## AIM OF THE EXERCISE:
Below this sentence is a listing; return exactly its lines from the one with "# PearlRiver (珠江芯片一号)" to the one with "This projects covers", both kept, and nothing more.
-----
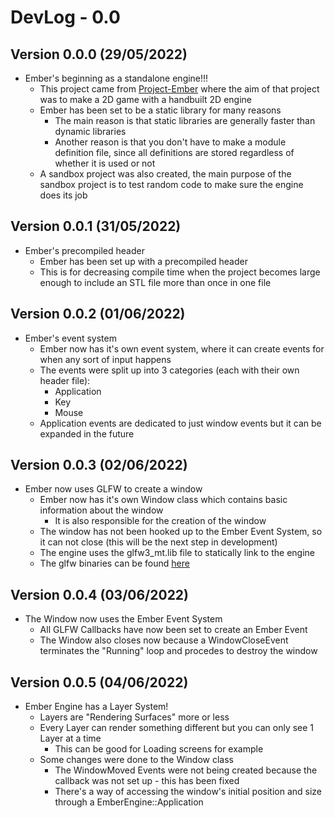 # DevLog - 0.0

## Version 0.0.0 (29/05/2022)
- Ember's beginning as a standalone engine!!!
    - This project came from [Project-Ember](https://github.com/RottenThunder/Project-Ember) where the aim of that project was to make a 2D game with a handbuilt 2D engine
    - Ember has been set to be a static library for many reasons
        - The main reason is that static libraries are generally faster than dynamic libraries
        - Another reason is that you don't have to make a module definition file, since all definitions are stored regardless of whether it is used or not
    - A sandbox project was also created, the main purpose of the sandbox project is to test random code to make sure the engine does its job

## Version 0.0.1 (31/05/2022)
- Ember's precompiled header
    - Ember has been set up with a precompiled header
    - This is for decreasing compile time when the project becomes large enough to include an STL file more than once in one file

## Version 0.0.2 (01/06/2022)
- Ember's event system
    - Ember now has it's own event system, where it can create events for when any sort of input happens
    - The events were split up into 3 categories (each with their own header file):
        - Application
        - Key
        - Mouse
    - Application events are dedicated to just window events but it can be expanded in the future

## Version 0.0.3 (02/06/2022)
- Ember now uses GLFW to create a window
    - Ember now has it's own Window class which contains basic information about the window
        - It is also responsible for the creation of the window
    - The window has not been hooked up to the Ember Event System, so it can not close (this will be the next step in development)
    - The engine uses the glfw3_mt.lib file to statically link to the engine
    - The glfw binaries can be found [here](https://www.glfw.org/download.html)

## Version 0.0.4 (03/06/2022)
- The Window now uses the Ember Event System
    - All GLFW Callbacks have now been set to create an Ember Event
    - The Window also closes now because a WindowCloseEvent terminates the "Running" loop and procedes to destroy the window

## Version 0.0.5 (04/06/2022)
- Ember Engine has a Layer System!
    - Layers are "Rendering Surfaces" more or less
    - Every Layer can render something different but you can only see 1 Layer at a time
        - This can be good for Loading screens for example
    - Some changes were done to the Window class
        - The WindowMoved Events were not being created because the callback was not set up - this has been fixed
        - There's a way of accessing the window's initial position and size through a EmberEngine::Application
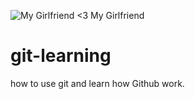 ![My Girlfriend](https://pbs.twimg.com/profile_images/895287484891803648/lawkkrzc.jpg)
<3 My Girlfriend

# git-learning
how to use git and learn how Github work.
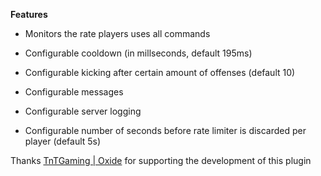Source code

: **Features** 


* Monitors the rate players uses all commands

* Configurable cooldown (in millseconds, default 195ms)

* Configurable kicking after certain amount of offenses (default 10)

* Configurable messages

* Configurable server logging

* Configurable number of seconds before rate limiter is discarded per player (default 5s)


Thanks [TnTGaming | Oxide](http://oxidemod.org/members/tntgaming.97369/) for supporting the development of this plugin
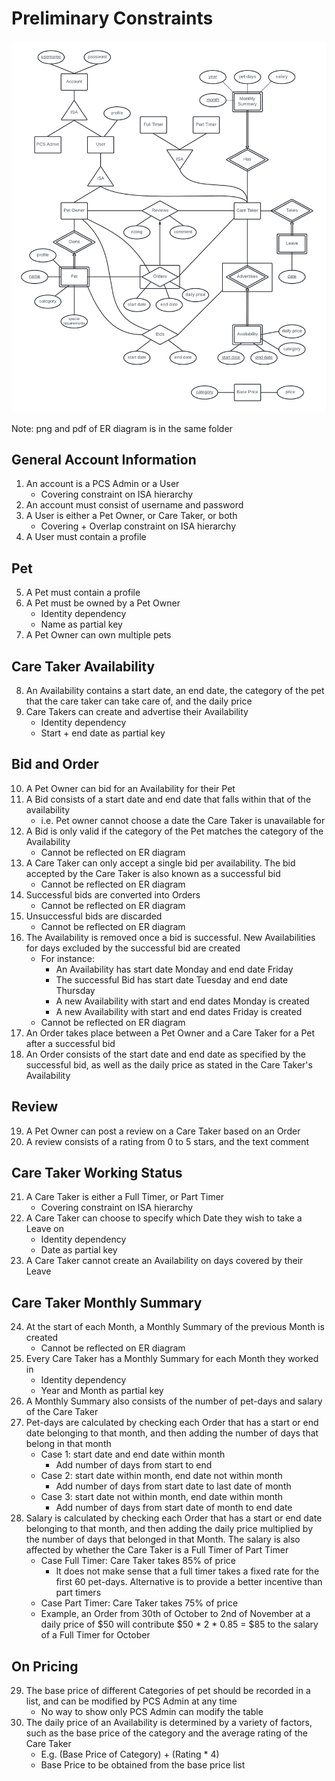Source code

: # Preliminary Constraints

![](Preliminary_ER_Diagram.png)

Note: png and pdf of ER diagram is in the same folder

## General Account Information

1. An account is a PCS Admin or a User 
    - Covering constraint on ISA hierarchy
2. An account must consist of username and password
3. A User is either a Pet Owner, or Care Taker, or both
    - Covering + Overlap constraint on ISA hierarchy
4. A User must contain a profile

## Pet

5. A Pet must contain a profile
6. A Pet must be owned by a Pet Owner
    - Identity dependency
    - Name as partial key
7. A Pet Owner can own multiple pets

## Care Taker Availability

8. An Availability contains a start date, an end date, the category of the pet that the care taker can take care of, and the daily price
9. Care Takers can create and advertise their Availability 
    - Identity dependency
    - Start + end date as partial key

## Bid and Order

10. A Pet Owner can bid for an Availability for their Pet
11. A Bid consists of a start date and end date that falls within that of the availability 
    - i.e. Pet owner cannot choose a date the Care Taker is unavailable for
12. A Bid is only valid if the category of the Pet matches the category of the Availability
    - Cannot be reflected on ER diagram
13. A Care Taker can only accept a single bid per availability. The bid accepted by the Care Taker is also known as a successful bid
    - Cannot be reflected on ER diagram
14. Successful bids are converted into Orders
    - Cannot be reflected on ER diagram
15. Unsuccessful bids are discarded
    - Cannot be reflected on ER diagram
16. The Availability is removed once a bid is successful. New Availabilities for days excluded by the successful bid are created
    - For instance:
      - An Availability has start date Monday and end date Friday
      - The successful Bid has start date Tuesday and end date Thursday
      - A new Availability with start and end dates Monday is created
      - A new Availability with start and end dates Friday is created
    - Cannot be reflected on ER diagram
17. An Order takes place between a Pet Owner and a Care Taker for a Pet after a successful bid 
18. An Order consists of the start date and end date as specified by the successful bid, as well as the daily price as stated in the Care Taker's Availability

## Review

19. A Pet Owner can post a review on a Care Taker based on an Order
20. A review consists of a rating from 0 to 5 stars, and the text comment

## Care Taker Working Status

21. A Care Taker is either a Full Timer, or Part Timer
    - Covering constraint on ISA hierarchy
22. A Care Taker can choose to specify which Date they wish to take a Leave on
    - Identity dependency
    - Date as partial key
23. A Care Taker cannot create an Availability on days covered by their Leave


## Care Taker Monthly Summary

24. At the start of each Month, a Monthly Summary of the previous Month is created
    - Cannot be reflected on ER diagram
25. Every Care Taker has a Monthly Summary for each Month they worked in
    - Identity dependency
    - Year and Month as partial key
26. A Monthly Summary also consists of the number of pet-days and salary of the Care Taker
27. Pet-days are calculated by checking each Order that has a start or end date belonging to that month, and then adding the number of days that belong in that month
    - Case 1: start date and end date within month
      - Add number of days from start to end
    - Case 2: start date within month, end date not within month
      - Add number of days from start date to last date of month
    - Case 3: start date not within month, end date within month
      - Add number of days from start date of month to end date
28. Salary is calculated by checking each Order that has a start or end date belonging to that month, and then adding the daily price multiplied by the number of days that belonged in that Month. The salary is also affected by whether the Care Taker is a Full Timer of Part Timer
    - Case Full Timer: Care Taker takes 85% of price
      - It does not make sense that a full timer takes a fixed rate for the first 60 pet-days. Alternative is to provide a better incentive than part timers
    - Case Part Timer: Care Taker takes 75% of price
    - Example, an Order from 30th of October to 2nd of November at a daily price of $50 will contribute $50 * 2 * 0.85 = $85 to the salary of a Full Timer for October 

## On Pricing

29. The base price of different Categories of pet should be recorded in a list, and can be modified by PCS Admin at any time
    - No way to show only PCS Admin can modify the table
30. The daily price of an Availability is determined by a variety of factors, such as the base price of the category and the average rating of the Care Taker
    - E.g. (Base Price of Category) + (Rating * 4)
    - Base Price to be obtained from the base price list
-----
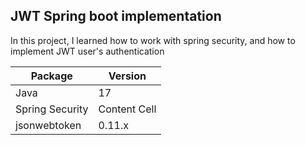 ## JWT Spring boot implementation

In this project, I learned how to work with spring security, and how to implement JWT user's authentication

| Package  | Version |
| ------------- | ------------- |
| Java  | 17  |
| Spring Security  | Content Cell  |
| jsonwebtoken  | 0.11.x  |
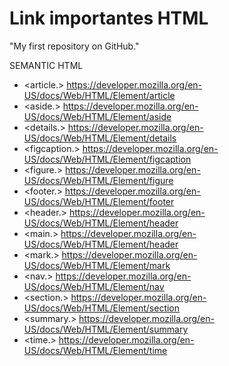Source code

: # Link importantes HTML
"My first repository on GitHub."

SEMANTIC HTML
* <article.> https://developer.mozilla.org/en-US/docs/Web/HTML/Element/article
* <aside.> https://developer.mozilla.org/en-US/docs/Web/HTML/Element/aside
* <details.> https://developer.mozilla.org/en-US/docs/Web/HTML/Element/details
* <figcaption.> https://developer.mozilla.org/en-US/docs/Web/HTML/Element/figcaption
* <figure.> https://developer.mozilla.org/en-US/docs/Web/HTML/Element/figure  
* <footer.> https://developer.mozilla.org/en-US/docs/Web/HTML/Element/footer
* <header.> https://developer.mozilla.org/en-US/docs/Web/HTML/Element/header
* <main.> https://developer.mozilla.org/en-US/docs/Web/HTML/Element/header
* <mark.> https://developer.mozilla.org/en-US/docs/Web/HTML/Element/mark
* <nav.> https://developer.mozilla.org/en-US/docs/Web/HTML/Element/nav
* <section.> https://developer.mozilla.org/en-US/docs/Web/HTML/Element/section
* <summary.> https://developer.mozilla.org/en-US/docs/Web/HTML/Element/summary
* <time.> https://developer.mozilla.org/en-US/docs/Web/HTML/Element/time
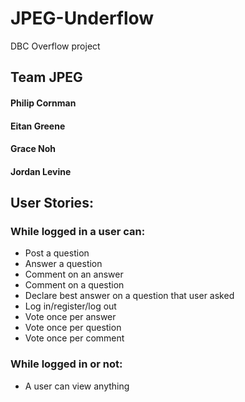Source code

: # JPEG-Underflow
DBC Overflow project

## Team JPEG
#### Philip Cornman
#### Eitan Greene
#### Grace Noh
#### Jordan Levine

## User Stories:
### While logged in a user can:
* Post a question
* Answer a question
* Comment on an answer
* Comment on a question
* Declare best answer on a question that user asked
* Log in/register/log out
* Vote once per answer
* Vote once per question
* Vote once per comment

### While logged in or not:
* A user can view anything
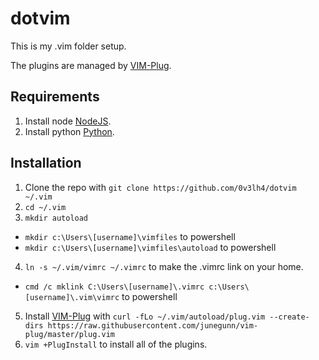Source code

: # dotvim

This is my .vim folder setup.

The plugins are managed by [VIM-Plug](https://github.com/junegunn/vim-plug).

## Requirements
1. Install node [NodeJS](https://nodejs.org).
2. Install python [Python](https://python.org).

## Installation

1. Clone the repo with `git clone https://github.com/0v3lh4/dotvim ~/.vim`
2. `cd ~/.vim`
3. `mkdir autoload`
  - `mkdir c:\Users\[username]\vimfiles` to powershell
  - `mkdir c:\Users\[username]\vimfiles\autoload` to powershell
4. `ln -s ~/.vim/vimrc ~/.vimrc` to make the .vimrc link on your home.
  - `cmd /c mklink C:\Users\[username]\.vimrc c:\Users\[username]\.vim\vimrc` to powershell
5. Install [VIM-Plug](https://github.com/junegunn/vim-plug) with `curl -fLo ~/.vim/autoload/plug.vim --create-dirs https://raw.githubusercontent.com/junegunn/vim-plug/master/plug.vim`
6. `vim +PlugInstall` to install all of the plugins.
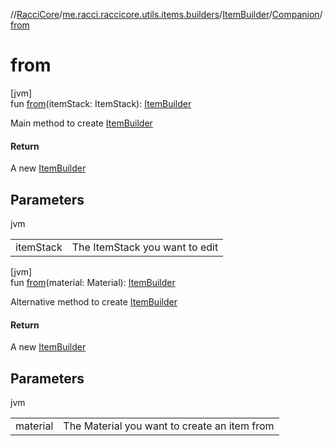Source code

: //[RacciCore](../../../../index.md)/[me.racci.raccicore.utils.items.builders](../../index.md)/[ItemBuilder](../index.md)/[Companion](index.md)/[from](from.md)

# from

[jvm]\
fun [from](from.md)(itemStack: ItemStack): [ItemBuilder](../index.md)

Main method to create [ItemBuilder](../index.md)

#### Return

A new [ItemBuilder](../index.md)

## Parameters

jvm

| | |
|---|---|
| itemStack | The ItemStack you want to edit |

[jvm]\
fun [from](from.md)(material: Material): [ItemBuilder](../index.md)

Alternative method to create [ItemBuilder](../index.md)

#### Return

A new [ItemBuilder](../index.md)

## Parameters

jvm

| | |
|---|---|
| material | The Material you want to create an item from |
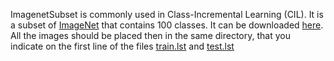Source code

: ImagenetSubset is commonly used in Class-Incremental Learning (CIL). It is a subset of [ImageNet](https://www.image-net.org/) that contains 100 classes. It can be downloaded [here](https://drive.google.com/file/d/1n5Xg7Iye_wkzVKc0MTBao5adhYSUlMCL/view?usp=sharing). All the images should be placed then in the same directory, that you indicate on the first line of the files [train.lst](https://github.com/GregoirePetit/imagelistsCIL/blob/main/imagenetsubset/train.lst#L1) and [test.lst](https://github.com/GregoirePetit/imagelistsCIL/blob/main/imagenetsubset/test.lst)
-----
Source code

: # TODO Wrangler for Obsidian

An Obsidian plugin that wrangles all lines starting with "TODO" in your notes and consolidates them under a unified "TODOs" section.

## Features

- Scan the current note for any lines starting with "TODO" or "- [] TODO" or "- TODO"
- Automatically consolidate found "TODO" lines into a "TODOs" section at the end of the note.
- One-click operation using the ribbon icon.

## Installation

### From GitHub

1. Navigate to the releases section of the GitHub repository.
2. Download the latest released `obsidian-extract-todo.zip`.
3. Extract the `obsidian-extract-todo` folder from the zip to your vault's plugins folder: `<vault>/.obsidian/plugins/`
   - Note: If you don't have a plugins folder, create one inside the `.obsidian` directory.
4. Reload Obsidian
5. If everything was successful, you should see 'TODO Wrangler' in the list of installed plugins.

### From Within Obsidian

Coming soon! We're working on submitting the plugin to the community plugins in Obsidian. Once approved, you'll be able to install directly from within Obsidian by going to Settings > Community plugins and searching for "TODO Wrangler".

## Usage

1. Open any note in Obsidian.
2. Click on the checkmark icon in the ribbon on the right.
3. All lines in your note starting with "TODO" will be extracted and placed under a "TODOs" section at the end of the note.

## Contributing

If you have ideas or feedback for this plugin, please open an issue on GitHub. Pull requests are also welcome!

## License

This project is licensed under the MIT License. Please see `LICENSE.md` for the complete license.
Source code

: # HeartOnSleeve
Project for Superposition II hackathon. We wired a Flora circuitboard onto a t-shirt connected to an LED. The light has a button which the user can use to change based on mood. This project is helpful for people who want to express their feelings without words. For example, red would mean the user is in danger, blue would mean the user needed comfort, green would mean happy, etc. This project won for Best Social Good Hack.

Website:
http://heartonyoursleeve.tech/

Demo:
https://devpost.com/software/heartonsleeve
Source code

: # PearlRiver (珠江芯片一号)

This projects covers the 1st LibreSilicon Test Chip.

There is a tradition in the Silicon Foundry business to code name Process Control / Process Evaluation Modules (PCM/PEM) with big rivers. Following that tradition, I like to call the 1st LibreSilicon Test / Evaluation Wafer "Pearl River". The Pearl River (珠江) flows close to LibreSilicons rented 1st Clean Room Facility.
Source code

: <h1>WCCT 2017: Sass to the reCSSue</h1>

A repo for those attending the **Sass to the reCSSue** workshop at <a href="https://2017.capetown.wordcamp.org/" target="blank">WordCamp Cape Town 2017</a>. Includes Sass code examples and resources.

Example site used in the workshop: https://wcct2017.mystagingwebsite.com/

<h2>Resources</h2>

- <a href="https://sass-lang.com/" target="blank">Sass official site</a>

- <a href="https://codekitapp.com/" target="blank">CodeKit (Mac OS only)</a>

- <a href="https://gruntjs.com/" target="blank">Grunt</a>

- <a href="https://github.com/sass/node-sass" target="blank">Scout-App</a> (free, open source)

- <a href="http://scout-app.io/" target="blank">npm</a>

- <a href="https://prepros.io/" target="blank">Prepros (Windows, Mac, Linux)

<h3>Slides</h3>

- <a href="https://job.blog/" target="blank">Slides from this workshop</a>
-----
## RESPONSE TO THE TASK:
: # PearlRiver (珠江芯片一号)

This projects covers the 1st LibreSilicon Test Chip.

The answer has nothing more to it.